| Exercise aim |
Show all lines below holding the string "Delta".

| Data section |
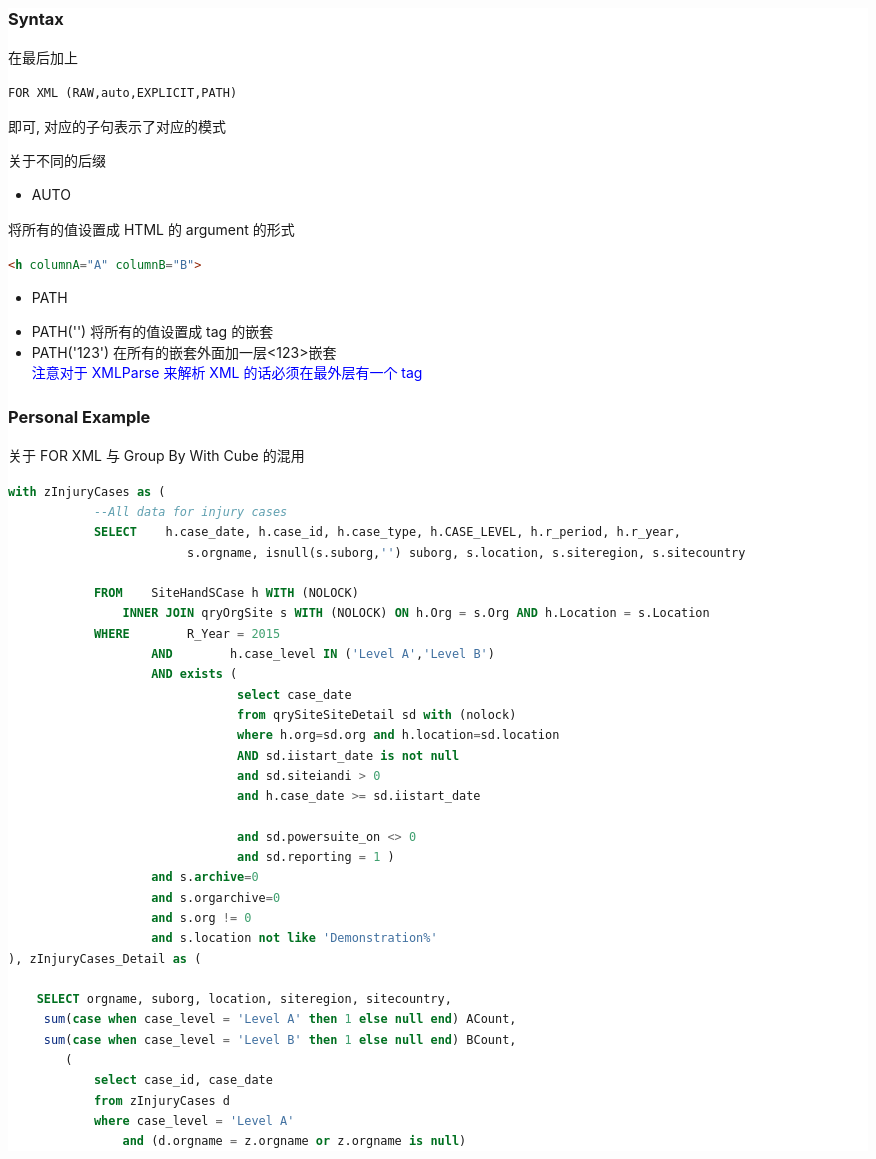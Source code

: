  

### Syntax

在最后加上

``` 
FOR XML (RAW,auto,EXPLICIT,PATH)
```

即可, 对应的子句表示了对应的模式
 
关于不同的后缀
 

* AUTO

将所有的值设置成 HTML 的 argument 的形式

``` HTML
<h columnA="A" columnB="B">
```

* PATH
 - PATH('')
 将所有的值设置成 tag 的嵌套
 - PATH('123')
 在所有的嵌套外面加一层<123>嵌套<br>
 <font color="blue">注意对于 XMLParse 来解析 XML 的话必须在最外层有一个 tag </font>
 

### Personal Example

关于 FOR XML 与 Group By With Cube 的混用

``` sql
with zInjuryCases as (
            --All data for injury cases
            SELECT    h.case_date, h.case_id, h.case_type, h.CASE_LEVEL, h.r_period, h.r_year,
                         s.orgname, isnull(s.suborg,'') suborg, s.location, s.siteregion, s.sitecountry
 
            FROM    SiteHandSCase h WITH (NOLOCK) 
                INNER JOIN qryOrgSite s WITH (NOLOCK) ON h.Org = s.Org AND h.Location = s.Location
            WHERE        R_Year = 2015
                    AND        h.case_level IN ('Level A','Level B')
                    AND exists (
                                select case_date 
                                from qrySiteSiteDetail sd with (nolock) 
                                where h.org=sd.org and h.location=sd.location
                                AND sd.iistart_date is not null 
                                and sd.siteiandi > 0 
                                and h.case_date >= sd.iistart_date
 
                                and sd.powersuite_on <> 0 
                                and sd.reporting = 1 ) 
                    and s.archive=0 
                    and s.orgarchive=0
                    and s.org != 0 
                    and s.location not like 'Demonstration%'
), zInjuryCases_Detail as (
 
    SELECT orgname, suborg, location, siteregion, sitecountry,
     sum(case when case_level = 'Level A' then 1 else null end) ACount,
     sum(case when case_level = 'Level B' then 1 else null end) BCount,
        (
            select case_id, case_date
            from zInjuryCases d
            where case_level = 'Level A'
                and (d.orgname = z.orgname or z.orgname is null)
```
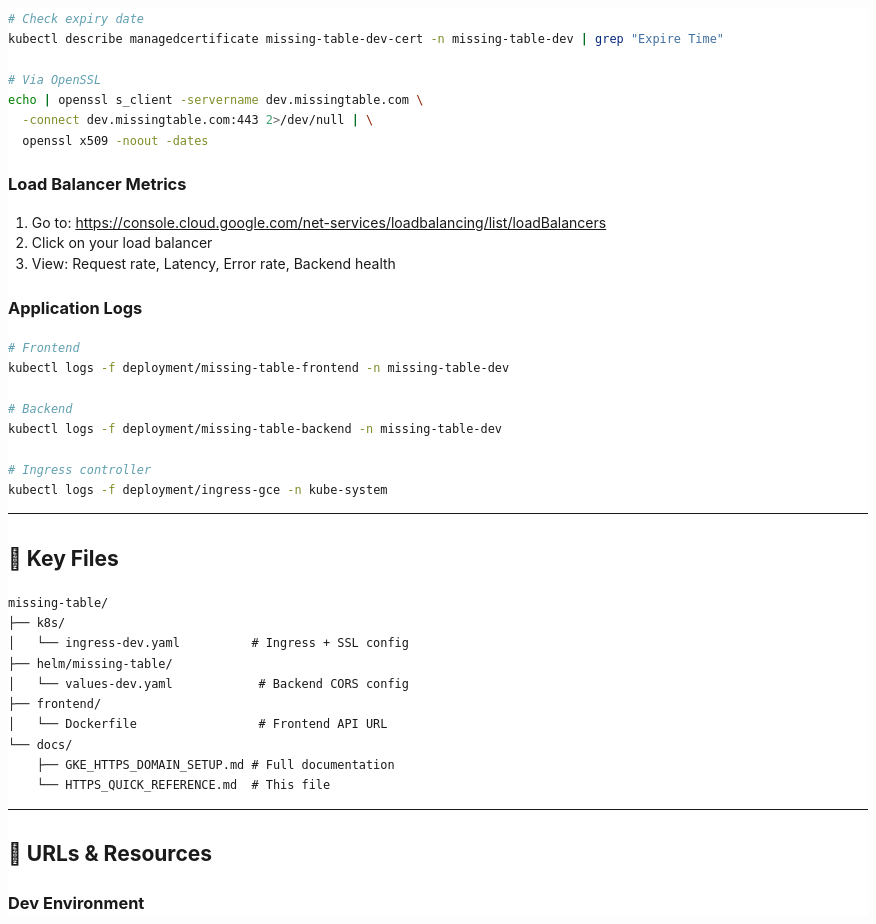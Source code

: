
 ```bash
# Check expiry date
kubectl describe managedcertificate missing-table-dev-cert -n missing-table-dev | grep "Expire Time"

# Via OpenSSL
echo | openssl s_client -servername dev.missingtable.com \
  -connect dev.missingtable.com:443 2>/dev/null | \
  openssl x509 -noout -dates
```

### Load Balancer Metrics

1. Go to: https://console.cloud.google.com/net-services/loadbalancing/list/loadBalancers
2. Click on your load balancer
3. View: Request rate, Latency, Error rate, Backend health

### Application Logs

```bash
# Frontend
kubectl logs -f deployment/missing-table-frontend -n missing-table-dev

# Backend
kubectl logs -f deployment/missing-table-backend -n missing-table-dev

# Ingress controller
kubectl logs -f deployment/ingress-gce -n kube-system
```

---

## 📁 Key Files

```
missing-table/
├── k8s/
│   └── ingress-dev.yaml          # Ingress + SSL config
├── helm/missing-table/
│   └── values-dev.yaml            # Backend CORS config
├── frontend/
│   └── Dockerfile                 # Frontend API URL
└── docs/
    ├── GKE_HTTPS_DOMAIN_SETUP.md # Full documentation
    └── HTTPS_QUICK_REFERENCE.md  # This file
```

---

## 🔗 URLs & Resources

### Dev Environment

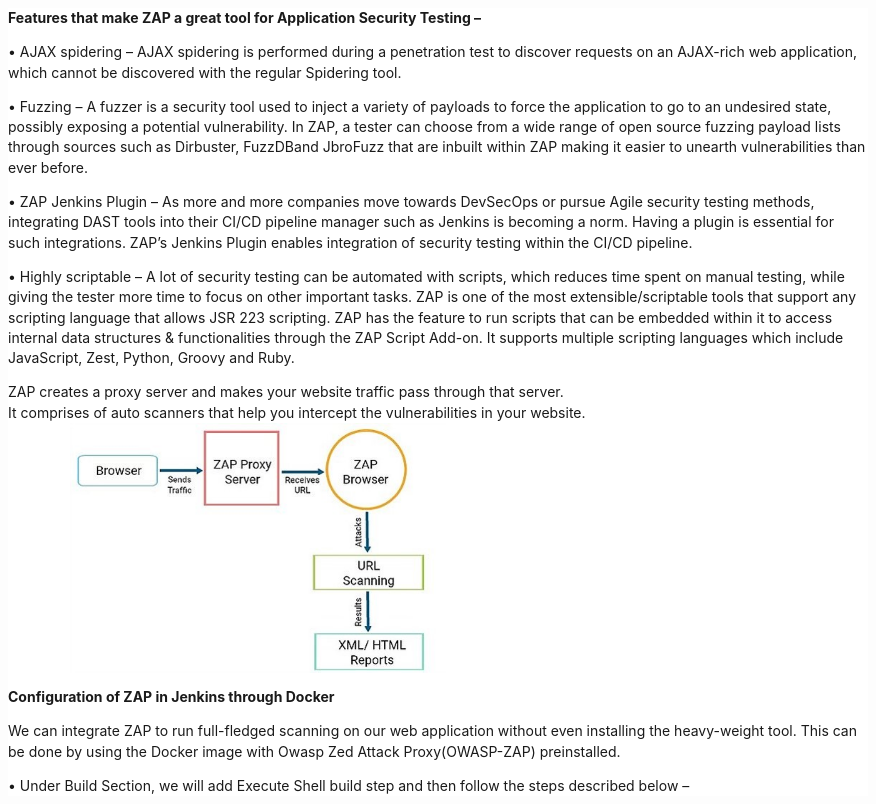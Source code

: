 
**Features that make ZAP a great tool for Application Security Testing –**

•	AJAX spidering – AJAX spidering is performed during a penetration test to discover requests on an AJAX-rich web application, which cannot be discovered with the regular Spidering tool.

•	Fuzzing – A fuzzer is a security tool used to inject a variety of payloads to force the application to go to an undesired state, possibly exposing a potential vulnerability. In ZAP, a tester can choose from a wide range of open source fuzzing payload lists through  sources such as  Dirbuster, FuzzDBand JbroFuzz that  are inbuilt within ZAP making it easier to unearth vulnerabilities than ever before.

•	ZAP Jenkins Plugin – As more and more companies move towards DevSecOps or pursue Agile security testing methods, integrating DAST tools into their CI/CD pipeline manager such as Jenkins is becoming a norm. Having a plugin is essential for such integrations. ZAP’s Jenkins Plugin enables integration of security testing within the CI/CD pipeline.

•	Highly scriptable – A lot of security testing can be automated with scripts, which reduces time spent on manual testing, while giving the tester more time to focus on other important tasks. ZAP is one of the most extensible/scriptable tools that support any scripting language that allows JSR 223 scripting. ZAP has the feature to run scripts that can be embedded within it to access internal data structures & functionalities through the ZAP Script Add-on. It supports multiple scripting languages which include JavaScript, Zest, Python, Groovy and Ruby.



ZAP creates a proxy server and makes your website traffic pass through that server.\
It comprises of auto scanners that help you intercept the vulnerabilities in your website.
<img src="https://github.com/Rishabh-Tamrakar/DevSecOps/blob/master/OWASP%20Zed%20Attack%20Proxy%20(ZAP)/Images/Picture1.jpg" align="middle" height="250" width="500">

**Configuration of ZAP in Jenkins through Docker**

We can integrate ZAP to run full-fledged scanning on our web application without even installing the heavy-weight tool. This can be done  by using the Docker image with Owasp Zed Attack Proxy(OWASP-ZAP) preinstalled.

•	Under  Build Section, we will add Execute Shell build step and then follow the steps described below –
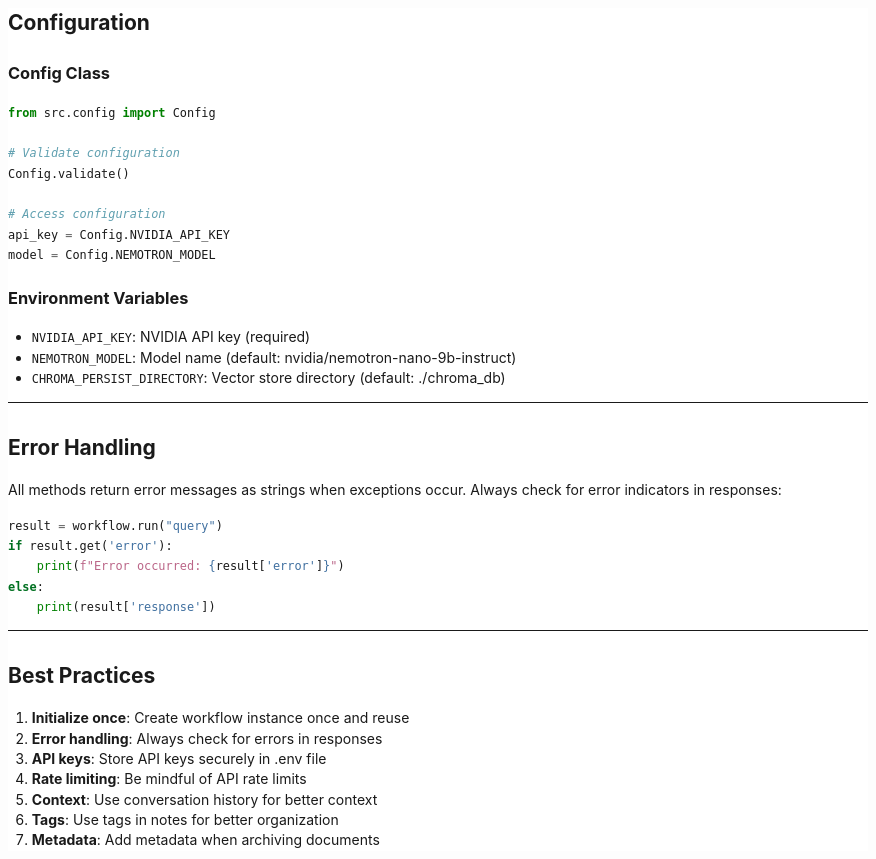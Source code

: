 ## Configuration

### Config Class

```python
from src.config import Config

# Validate configuration
Config.validate()

# Access configuration
api_key = Config.NVIDIA_API_KEY
model = Config.NEMOTRON_MODEL
```

### Environment Variables

- `NVIDIA_API_KEY`: NVIDIA API key (required)
- `NEMOTRON_MODEL`: Model name (default: nvidia/nemotron-nano-9b-instruct)
- `CHROMA_PERSIST_DIRECTORY`: Vector store directory (default: ./chroma_db)

---

## Error Handling

All methods return error messages as strings when exceptions occur. Always check for error indicators in responses:

```python
result = workflow.run("query")
if result.get('error'):
    print(f"Error occurred: {result['error']}")
else:
    print(result['response'])
```

---

## Best Practices

1. **Initialize once**: Create workflow instance once and reuse
2. **Error handling**: Always check for errors in responses
3. **API keys**: Store API keys securely in .env file
4. **Rate limiting**: Be mindful of API rate limits
5. **Context**: Use conversation history for better context
6. **Tags**: Use tags in notes for better organization
7. **Metadata**: Add metadata when archiving documents
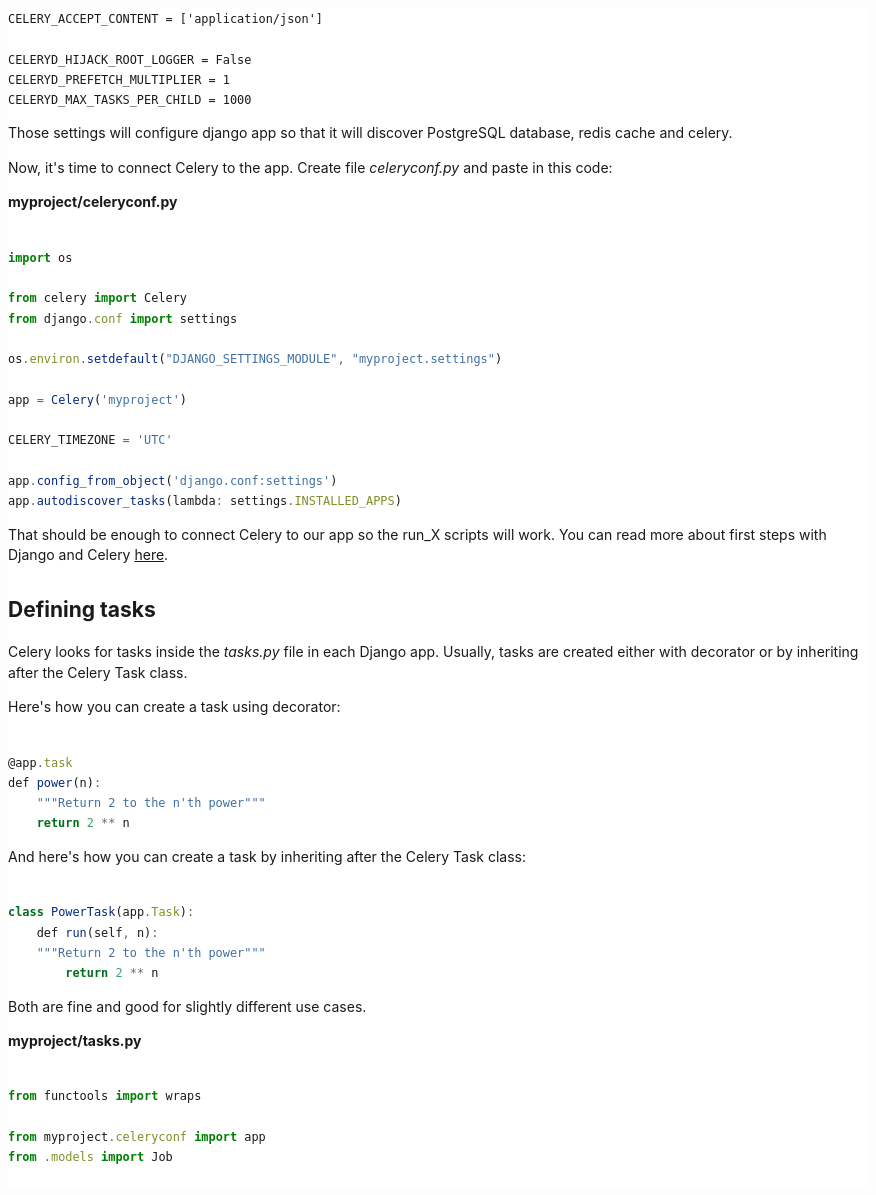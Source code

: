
 ```
CELERY_ACCEPT_CONTENT = ['application/json']
 
CELERYD_HIJACK_ROOT_LOGGER = False
CELERYD_PREFETCH_MULTIPLIER = 1
CELERYD_MAX_TASKS_PER_CHILD = 1000

```
Those settings will configure django app so that it will discover PostgreSQL database, redis cache and celery.

Now, it's time to connect Celery to the app. Create file <em>celeryconf.py</em> and paste in this code:

<strong>myproject/celeryconf.py</strong>
```javascript

import os
 
from celery import Celery
from django.conf import settings
 
os.environ.setdefault("DJANGO_SETTINGS_MODULE", "myproject.settings")
 
app = Celery('myproject')
 
CELERY_TIMEZONE = 'UTC'
 
app.config_from_object('django.conf:settings')
app.autodiscover_tasks(lambda: settings.INSTALLED_APPS)

```
That should be enough to connect Celery to our app so the run_X scripts will work. You can read more about first steps with Django and Celery <a href="http://celery.readthedocs.org/en/latest/django/first-steps-with-django.html">here</a>.
<h2>Defining tasks</h2>
Celery looks for tasks inside the <em>tasks.py</em> file in each Django app. Usually, tasks are created either with decorator or by inheriting after the Celery Task class.

Here's how you can create a task using decorator:
```javascript

@app.task
def power(n):
    """Return 2 to the n'th power"""
    return 2 ** n

```
And here's how you can create a task by inheriting after the Celery Task class:
```javascript

class PowerTask(app.Task):
    def run(self, n):
    """Return 2 to the n'th power"""
        return 2 ** n

```
Both are fine and good for slightly different use cases.

<strong>myproject/tasks.py</strong>
```javascript

from functools import wraps
 
from myproject.celeryconf import app
from .models import Job
 
```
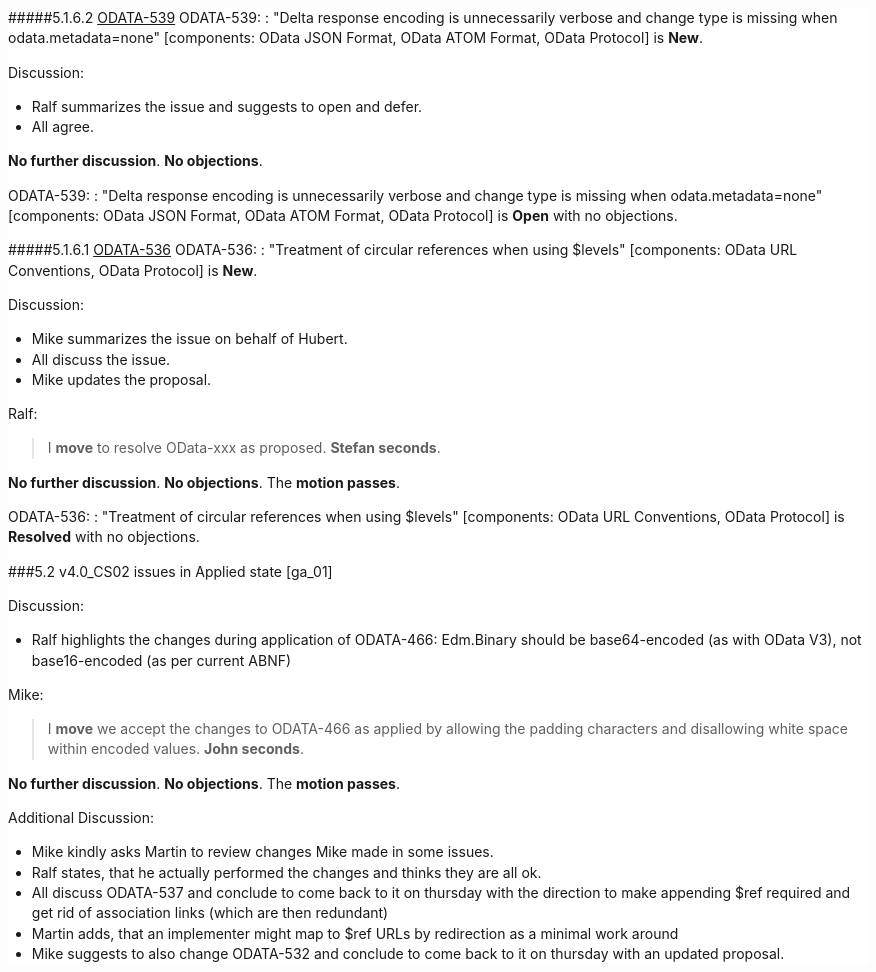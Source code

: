 #####5.1.6.2 [ODATA-539](https://tools.oasis-open.org/issues/browse/ODATA-539)
ODATA-539:
: "Delta response encoding is unnecessarily verbose and change type is missing when odata.metadata=none" [components: OData JSON Format, OData ATOM Format, OData Protocol] is **New**.

Discussion:

* Ralf summarizes the issue and suggests to open and defer.
* All agree.

**No further discussion**. **No objections**.

ODATA-539:
: "Delta response encoding is unnecessarily verbose and change type is missing when odata.metadata=none" [components: OData JSON Format, OData ATOM Format, OData Protocol] is **Open** with no objections.

#####5.1.6.1 [ODATA-536](https://tools.oasis-open.org/issues/browse/ODATA-536)
ODATA-536:
: "Treatment of circular references when using $levels" [components: OData URL Conventions, OData Protocol] is **New**.

Discussion:

* Mike summarizes the issue on behalf of Hubert.
* All discuss the issue.
* Mike updates the proposal.

Ralf:
>I **move** to resolve OData-xxx as proposed. **Stefan seconds**.

**No further discussion**. **No objections**. The **motion passes**.

ODATA-536:
: "Treatment of circular references when using $levels" [components: OData URL Conventions, OData Protocol] is **Resolved** with no objections.


###5.2 v4.0_CS02 issues in Applied state [ga_01]

Discussion:

* Ralf highlights the changes during application of ODATA-466: Edm.Binary should be base64-encoded (as with OData V3), not base16-encoded (as per current ABNF)

Mike:
>I **move** we accept the changes to ODATA-466 as applied by allowing the padding characters and disallowing white space within encoded values. **John seconds**.

**No further discussion**. **No objections**. The **motion passes**.

Additional Discussion:

* Mike kindly asks Martin to review changes Mike made in some issues.
* Ralf states, that he actually performed the changes and thinks they are all ok.
* All discuss ODATA-537 and conclude to come back to it on thursday with the direction to make appending $ref required and get rid of association links (which are then redundant)
* Martin adds, that an implementer might map to $ref URLs by redirection as a minimal work around
* Mike suggests to also change ODATA-532 and conclude to come back to it on thursday with an updated proposal.

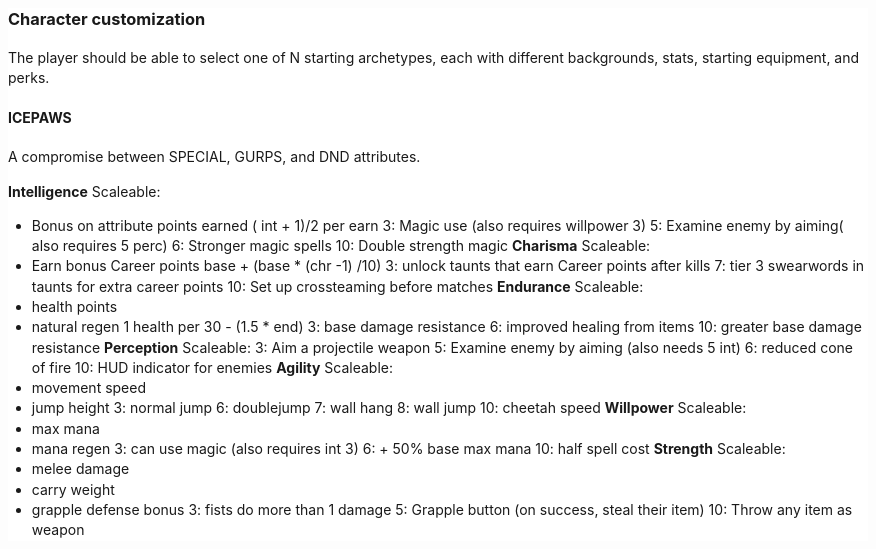 ### Character customization
 
The player should be able to select one of N starting archetypes,
each with different backgrounds, stats, starting equipment, and perks.

#### ICEPAWS
A compromise between SPECIAL, GURPS, and DND attributes.

**Intelligence**
Scaleable: 
- Bonus on attribute points earned ( int + 1)/2 per earn
3: Magic use (also requires willpower 3)
5: Examine enemy by aiming( also requires 5 perc)
6: Stronger magic spells
10: Double strength magic
**Charisma**
Scaleable:
- Earn bonus Career points base + (base * (chr -1) /10)
3: unlock taunts that earn Career points after kills 
7: tier 3 swearwords in taunts for extra career points
10: Set up crossteaming before matches
**Endurance**
Scaleable:
- health points
- natural regen 1 health per 30 - (1.5 * end)
3: base damage resistance 
6: improved healing from items
10: greater base damage resistance 
**Perception**
Scaleable:
3: Aim a projectile weapon
5: Examine enemy by aiming (also needs 5 int)
6: reduced cone of fire
10: HUD indicator for enemies
**Agility**
Scaleable:
- movement speed
- jump height
3: normal jump
6: doublejump
7: wall hang
8: wall jump
10: cheetah speed
**Willpower**
Scaleable:
- max mana
- mana regen
3: can use magic (also requires int 3)
6: + 50% base max mana
10: half spell cost 
**Strength**
Scaleable:
- melee damage
- carry weight
- grapple defense bonus
3: fists do more than 1 damage
5: Grapple button (on success, steal their item)
10: Throw any item as weapon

| The answer |
: "Delta response encoding is unnecessarily verbose and change type is missing when odata.metadata=none" [components: OData JSON Format, OData ATOM Format, OData Protocol] is **New**.
: "Delta response encoding is unnecessarily verbose and change type is missing when odata.metadata=none" [components: OData JSON Format, OData ATOM Format, OData Protocol] is **Open** with no objections.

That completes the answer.